Giving Where You’re Growing

Hilary Masell Oswald

To hear Doug and Cindy Smith talk about their long life together—they’ll celebrate their 50th wedding anniversary in the spring of 2021—is to be reminded that human flourishing happens, over and over again, at the intersection of faith and work. Doug, a longtime engineering executive who is now the associate dean of the University of Colorado Boulder’s College of Engineering & Applied Science, and Cindy, a counselor and teacher with clients all over the world, discovered early in their adult lives that “to be known outside of our church community is for our faith to be known, too,” Cindy says. “Sometimes our faith was articulated, sometimes not, but it was always lived out. And where are you outside of your church? You’re at work—whether you’re raising kids, as I was primarily, or going to the office and leading a lot of people, as Doug was.”

The seeds of their theology of work sprouted in surprising soil: the 1960s in America. “We were children of that era, so we learned a deep need for authenticity,” Doug says. “That means, I’m the same person no matter where I am or who I’m with.” And for the Smiths, those parameters—place and people—would change frequently over the many decades of their working lives. What wouldn’t change was their belief that work is an important place where believers live out their faith and love and serve their neighbors.

With an undergraduate degree in civil engineering and a master’s from CU Boulder in civil and environmental engineering, Doug began his career working for the city of Boulder. He served as the public utilities director and then moved into consulting engineering for Black & Veatch in Denver. After finishing his law degree at the University of Denver, Doug got transferred to Tampa, Florida. Meanwhile, Cindy, who has an undergraduate degree in education and two master’s degrees—one in education and the second in clinical social work—worked early on as an adjunct faculty member at what is now Colorado Christian University before Doug’s new job prompted their move to Florida. By that time, the Smiths had three children.
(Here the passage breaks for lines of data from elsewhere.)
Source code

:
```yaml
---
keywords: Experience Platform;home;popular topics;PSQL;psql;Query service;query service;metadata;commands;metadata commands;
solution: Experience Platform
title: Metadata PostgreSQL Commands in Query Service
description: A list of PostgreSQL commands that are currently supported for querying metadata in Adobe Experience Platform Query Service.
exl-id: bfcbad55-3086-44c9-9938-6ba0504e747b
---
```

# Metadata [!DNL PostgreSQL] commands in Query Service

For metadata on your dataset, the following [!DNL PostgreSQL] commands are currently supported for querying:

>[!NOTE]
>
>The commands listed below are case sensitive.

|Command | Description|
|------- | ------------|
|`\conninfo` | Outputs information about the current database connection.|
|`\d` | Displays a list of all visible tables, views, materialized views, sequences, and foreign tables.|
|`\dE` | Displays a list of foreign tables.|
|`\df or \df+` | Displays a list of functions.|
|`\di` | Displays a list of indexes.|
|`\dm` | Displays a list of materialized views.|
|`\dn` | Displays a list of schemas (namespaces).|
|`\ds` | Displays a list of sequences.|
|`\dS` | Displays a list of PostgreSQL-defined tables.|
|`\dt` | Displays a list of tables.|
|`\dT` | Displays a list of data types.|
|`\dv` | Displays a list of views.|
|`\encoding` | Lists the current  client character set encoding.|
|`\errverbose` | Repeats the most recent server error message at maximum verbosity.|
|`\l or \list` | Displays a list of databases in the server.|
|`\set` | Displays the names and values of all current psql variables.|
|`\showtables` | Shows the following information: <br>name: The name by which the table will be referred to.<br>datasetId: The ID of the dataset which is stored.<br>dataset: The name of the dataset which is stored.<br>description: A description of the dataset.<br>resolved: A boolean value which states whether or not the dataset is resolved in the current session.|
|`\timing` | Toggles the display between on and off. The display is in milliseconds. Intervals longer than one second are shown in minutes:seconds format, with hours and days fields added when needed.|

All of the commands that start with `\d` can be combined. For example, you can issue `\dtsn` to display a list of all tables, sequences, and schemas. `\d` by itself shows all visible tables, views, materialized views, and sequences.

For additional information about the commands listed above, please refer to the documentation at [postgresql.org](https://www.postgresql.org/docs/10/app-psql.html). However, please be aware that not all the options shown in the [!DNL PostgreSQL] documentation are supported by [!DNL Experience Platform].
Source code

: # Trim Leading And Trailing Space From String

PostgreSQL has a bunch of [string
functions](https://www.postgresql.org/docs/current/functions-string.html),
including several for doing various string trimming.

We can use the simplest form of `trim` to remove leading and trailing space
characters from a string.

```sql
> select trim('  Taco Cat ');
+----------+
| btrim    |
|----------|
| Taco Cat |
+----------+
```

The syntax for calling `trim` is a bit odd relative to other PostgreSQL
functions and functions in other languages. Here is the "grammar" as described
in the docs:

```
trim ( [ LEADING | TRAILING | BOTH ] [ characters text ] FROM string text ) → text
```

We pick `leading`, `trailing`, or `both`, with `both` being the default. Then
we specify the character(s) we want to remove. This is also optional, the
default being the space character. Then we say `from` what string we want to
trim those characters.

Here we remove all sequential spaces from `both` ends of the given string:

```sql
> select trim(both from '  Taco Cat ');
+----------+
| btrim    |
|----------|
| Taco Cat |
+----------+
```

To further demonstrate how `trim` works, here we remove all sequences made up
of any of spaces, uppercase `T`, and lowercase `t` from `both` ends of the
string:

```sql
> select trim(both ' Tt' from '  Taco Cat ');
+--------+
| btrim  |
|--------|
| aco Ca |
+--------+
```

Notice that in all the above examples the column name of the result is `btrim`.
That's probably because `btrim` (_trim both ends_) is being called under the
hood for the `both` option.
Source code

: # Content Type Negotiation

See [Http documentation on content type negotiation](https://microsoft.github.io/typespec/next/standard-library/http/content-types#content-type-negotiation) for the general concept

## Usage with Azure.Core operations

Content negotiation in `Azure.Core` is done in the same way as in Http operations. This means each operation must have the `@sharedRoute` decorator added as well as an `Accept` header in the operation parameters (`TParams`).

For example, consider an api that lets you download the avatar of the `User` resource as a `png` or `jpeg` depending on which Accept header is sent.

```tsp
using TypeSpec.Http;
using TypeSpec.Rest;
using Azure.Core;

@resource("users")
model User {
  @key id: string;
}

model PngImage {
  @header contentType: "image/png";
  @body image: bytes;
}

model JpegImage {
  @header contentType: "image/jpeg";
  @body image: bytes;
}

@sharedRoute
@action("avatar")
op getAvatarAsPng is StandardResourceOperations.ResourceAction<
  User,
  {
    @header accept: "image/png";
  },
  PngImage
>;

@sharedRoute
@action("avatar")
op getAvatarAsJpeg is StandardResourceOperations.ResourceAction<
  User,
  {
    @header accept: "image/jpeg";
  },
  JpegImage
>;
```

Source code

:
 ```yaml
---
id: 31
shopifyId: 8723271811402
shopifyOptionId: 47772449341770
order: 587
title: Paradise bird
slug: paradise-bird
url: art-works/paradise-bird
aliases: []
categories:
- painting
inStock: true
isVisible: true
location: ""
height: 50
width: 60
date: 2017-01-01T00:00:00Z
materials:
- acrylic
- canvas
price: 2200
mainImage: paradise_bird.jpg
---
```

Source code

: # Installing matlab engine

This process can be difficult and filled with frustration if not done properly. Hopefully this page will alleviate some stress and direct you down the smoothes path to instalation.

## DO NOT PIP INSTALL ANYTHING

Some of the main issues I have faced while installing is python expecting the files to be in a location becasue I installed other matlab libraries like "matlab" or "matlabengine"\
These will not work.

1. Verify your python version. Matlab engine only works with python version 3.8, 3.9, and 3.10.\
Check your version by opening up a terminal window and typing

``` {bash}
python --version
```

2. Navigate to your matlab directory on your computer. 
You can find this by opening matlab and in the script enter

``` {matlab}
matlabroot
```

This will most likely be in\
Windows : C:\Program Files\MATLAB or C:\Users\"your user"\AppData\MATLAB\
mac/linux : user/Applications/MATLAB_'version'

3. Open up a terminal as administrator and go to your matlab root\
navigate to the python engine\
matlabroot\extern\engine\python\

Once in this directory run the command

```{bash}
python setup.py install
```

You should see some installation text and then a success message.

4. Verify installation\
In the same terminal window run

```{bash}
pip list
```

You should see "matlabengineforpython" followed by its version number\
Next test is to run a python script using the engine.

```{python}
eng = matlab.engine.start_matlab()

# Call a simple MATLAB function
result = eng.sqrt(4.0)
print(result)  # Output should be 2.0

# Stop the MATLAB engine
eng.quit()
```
“Transitions are hard,” Cindy says, adding that she mourned the loss of her part-time work in a faith-based school when the family moved to Florida. “Personally and professionally, they can unravel you, but I can look back and see how God’s hand was on us.” She found a new job she loved, working at a nonprofit Christian counseling center, while Doug took on ever-greater leadership roles at his firm—until one day, the company offered him a position as the president of its water division for Europe, Africa, the Middle East, Central Asia, Australia, and New Zealand. The promotion meant a move to London.

The couple made a tough choice: Doug would move to London, and Cindy would stay with their kids—the second of whom had a year left in her high school education. When their daughter graduated, Cindy and their youngest child, who was in sixth-grade, moved to London. “[In those 18 months], I would generally spend three weeks in London, and then fly home to Tampa for a week,” Doug says. “It was far from ideal.” When their daughter graduated, Cindy and their youngest son, Garrett, hopped the pond with some trepidation and sadness. “I went to London just dragging my feet,” Cindy says. “The job at the counseling center was the combination of everything for me: my faith, my gifts, a community I loved. And yet, by God’s sovereign grace, when we got to England, I found another place to serve and shape people.” At her son’s school, the American School in England (TASIS), Cindy participated in and eventually led the parent organization, helping expats—particularly “trailing spouses,” the partners who follow their spouses to London—adjust to a new place and face the losses of leaving their home countries.

For his part, Doug was busy turning around two UK businesses his company had bought and leading hundreds of people—work he clearly relished and in which he excelled. “My faith and values spoke in the ways I cared for people,” he says. Even as the company grew by a factor of four in seven years, Doug prioritized servant leadership.

The couple returned to Boulder in 2004, and Doug took an executive position with Tetra Tech, a publicly traded company. He reflects on that season of his life as “the most stressful part of my life ever,” as he plodded through the 2008–09 financial downturn and laid off hundreds of people. By 2012, he says, “I was toast.” He crafted a transition plan and left. “I was 63 and not quite ready to retire.”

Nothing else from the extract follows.